■ Task instructions ■
Would you please output the data exactly, omitting no line?

(Records contained in a dataset)
....

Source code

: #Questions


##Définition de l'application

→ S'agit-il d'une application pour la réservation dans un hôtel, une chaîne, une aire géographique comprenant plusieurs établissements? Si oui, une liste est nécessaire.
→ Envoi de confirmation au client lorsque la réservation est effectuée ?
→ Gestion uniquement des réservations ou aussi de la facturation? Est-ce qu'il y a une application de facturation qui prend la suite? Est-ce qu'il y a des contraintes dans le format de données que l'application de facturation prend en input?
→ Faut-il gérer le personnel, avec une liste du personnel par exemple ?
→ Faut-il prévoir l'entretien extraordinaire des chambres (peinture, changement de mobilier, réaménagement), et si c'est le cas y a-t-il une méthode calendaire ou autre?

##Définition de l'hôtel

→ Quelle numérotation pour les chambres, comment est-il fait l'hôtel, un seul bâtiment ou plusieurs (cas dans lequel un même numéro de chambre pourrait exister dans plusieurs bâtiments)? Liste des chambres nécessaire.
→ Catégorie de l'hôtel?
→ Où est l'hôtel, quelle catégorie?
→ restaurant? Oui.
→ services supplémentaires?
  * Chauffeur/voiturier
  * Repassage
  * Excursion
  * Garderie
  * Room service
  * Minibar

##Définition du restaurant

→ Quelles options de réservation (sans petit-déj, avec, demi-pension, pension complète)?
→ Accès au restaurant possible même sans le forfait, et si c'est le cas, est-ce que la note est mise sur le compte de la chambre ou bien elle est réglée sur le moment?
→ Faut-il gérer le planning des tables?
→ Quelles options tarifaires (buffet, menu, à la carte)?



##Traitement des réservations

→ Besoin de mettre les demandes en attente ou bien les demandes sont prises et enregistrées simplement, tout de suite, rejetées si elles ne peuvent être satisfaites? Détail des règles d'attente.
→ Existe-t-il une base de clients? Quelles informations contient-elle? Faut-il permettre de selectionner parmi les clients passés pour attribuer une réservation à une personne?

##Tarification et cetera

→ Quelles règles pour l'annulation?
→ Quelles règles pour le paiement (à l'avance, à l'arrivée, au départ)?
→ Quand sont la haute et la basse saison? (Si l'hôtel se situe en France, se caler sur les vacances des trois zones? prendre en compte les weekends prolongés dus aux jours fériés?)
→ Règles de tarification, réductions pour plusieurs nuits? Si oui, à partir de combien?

....

■ Solution to this problem ■
Source code

: #Questions


##Définition de l'application

→ S'agit-il d'une application pour la réservation dans un hôtel, une chaîne, une aire géographique comprenant plusieurs établissements? Si oui, une liste est nécessaire.
→ Envoi de confirmation au client lorsque la réservation est effectuée ?
→ Gestion uniquement des réservations ou aussi de la facturation? Est-ce qu'il y a une application de facturation qui prend la suite? Est-ce qu'il y a des contraintes dans le format de données que l'application de facturation prend en input?
→ Faut-il gérer le personnel, avec une liste du personnel par exemple ?
→ Faut-il prévoir l'entretien extraordinaire des chambres (peinture, changement de mobilier, réaménagement), et si c'est le cas y a-t-il une méthode calendaire ou autre?

##Définition de l'hôtel

→ Quelle numérotation pour les chambres, comment est-il fait l'hôtel, un seul bâtiment ou plusieurs (cas dans lequel un même numéro de chambre pourrait exister dans plusieurs bâtiments)? Liste des chambres nécessaire.
→ Catégorie de l'hôtel?
→ Où est l'hôtel, quelle catégorie?
→ restaurant? Oui.
→ services supplémentaires?
  * Chauffeur/voiturier
  * Repassage
  * Excursion
  * Garderie
  * Room service
  * Minibar

##Définition du restaurant

→ Quelles options de réservation (sans petit-déj, avec, demi-pension, pension complète)?
→ Accès au restaurant possible même sans le forfait, et si c'est le cas, est-ce que la note est mise sur le compte de la chambre ou bien elle est réglée sur le moment?
→ Faut-il gérer le planning des tables?
→ Quelles options tarifaires (buffet, menu, à la carte)?



##Traitement des réservations

→ Besoin de mettre les demandes en attente ou bien les demandes sont prises et enregistrées simplement, tout de suite, rejetées si elles ne peuvent être satisfaites? Détail des règles d'attente.
→ Existe-t-il une base de clients? Quelles informations contient-elle? Faut-il permettre de selectionner parmi les clients passés pour attribuer une réservation à une personne?

##Tarification et cetera

→ Quelles règles pour l'annulation?
→ Quelles règles pour le paiement (à l'avance, à l'arrivée, au départ)?
→ Quand sont la haute et la basse saison? (Si l'hôtel se situe en France, se caler sur les vacances des trois zones? prendre en compte les weekends prolongés dus aux jours fériés?)
→ Règles de tarification, réductions pour plusieurs nuits? Si oui, à partir de combien?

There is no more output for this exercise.